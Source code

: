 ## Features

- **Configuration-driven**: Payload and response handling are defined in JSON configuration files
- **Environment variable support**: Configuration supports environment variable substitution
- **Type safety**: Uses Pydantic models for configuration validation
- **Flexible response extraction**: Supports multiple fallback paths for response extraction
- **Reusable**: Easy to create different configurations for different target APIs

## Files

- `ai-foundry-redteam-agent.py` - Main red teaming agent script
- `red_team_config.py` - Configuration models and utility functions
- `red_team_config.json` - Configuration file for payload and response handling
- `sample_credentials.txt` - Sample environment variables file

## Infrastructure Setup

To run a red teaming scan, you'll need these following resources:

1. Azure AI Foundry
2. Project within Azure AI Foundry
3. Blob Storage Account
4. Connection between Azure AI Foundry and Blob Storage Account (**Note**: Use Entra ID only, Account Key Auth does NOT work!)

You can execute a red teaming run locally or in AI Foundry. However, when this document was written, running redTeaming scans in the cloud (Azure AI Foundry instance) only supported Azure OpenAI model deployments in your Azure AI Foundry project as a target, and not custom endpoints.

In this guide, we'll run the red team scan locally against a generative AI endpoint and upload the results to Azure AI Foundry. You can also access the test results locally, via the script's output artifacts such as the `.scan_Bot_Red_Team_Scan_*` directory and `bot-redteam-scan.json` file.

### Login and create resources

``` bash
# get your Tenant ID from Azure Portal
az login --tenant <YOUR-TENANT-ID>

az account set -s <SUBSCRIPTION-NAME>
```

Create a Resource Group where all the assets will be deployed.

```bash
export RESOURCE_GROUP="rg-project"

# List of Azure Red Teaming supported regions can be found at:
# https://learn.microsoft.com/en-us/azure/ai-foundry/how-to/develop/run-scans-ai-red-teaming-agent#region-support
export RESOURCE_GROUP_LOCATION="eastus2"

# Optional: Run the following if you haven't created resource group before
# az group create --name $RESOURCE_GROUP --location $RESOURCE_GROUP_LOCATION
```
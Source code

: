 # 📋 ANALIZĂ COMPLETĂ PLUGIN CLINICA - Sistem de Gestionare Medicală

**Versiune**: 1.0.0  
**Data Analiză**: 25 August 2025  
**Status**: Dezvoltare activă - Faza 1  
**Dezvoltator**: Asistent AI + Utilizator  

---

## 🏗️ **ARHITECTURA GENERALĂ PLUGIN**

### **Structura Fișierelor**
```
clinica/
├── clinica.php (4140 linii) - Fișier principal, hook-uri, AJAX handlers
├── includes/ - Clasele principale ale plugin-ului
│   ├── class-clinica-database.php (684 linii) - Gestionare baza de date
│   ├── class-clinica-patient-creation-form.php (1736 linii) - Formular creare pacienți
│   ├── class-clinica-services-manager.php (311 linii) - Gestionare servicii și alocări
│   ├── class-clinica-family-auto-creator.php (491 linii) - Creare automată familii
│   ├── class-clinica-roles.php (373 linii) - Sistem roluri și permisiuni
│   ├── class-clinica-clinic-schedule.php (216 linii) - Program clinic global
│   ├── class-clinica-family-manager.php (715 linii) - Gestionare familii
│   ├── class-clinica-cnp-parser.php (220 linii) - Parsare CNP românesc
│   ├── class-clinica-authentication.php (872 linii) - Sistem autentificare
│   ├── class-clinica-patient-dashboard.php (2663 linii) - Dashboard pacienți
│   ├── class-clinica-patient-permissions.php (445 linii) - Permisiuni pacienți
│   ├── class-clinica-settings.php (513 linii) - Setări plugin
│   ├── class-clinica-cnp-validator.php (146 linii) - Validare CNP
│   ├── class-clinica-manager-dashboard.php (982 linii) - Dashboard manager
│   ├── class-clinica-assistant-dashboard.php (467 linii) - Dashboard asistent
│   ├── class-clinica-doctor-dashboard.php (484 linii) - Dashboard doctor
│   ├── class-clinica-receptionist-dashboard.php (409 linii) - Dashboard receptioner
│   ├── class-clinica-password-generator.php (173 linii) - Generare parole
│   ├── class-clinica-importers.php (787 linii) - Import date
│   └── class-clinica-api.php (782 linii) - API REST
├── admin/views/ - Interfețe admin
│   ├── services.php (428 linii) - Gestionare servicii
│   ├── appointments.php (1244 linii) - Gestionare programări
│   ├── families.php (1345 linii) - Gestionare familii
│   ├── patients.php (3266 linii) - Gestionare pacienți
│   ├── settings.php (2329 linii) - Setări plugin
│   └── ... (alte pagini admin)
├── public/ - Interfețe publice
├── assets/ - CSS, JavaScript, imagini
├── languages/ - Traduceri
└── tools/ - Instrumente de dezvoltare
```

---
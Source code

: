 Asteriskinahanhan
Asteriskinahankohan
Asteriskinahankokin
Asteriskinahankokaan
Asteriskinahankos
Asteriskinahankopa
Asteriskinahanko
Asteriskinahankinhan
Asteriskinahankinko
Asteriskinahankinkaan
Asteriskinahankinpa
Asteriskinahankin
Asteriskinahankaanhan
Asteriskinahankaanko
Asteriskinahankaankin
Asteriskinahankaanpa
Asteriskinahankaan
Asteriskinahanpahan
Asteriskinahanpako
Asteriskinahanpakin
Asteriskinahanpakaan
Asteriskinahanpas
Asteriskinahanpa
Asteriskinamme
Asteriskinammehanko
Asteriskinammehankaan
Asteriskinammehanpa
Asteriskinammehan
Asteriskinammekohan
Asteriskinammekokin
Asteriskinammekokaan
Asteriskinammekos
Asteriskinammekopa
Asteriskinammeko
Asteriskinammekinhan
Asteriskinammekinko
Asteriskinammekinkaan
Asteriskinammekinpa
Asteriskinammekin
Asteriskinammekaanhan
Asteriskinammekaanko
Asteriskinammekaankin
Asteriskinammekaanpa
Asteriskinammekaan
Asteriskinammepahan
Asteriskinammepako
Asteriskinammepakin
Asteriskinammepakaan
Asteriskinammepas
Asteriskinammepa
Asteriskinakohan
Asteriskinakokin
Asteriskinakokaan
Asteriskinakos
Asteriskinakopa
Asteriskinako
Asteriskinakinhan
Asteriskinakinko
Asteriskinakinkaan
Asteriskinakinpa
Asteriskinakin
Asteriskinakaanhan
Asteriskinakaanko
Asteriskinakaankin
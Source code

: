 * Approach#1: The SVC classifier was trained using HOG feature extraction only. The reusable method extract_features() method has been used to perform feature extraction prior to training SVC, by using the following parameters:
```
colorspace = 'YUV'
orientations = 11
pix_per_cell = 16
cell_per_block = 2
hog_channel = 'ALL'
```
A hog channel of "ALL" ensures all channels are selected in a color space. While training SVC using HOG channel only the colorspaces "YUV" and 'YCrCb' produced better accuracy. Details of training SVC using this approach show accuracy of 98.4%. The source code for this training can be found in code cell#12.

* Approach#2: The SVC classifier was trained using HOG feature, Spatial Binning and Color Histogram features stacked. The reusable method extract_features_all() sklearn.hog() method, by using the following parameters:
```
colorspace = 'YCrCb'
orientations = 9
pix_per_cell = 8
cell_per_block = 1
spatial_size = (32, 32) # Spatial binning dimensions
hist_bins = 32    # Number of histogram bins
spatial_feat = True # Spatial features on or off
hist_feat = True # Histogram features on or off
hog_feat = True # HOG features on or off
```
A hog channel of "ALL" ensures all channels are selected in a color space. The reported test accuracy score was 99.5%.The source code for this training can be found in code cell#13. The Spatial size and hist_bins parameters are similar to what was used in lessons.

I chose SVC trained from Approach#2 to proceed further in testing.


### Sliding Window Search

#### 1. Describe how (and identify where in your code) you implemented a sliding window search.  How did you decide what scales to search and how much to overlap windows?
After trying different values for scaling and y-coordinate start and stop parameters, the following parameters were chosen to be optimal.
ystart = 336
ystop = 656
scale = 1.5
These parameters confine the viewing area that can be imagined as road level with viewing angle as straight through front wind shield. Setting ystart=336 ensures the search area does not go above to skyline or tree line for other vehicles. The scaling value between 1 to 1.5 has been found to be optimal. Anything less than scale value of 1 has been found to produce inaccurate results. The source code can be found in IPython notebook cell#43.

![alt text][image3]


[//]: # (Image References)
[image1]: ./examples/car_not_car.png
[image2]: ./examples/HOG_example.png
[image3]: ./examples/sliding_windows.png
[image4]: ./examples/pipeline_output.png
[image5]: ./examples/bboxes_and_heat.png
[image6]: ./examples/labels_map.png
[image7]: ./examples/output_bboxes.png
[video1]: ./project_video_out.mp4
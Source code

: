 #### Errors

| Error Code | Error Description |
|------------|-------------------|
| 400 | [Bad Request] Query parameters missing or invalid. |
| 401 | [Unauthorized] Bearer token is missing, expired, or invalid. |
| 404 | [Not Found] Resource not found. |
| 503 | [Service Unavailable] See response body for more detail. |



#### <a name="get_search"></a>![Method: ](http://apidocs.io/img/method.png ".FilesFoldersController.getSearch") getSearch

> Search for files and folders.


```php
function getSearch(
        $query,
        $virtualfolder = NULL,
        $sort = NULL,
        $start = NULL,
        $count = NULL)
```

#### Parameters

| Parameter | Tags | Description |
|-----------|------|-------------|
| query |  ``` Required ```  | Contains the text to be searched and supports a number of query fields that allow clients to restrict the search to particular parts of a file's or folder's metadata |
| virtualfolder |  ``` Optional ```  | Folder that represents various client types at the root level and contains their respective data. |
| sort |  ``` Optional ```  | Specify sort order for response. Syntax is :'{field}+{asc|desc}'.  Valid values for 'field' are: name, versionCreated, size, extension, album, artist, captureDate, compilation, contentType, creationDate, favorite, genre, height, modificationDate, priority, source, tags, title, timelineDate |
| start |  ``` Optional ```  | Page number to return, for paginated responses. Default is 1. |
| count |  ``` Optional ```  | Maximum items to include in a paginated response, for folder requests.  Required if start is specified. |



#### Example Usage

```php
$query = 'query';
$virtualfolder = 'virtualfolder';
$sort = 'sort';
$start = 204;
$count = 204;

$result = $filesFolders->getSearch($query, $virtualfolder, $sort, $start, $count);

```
....................
Activity -
Set the lines down exactly, from the first line of the records to the line where "- **Type safety**: Uses" appears, with both ends kept.

Reply to the task -
Source code

: ## Features

- **Configuration-driven**: Payload and response handling are defined in JSON configuration files
- **Environment variable support**: Configuration supports environment variable substitution
- **Type safety**: Uses Pydantic models for configuration validation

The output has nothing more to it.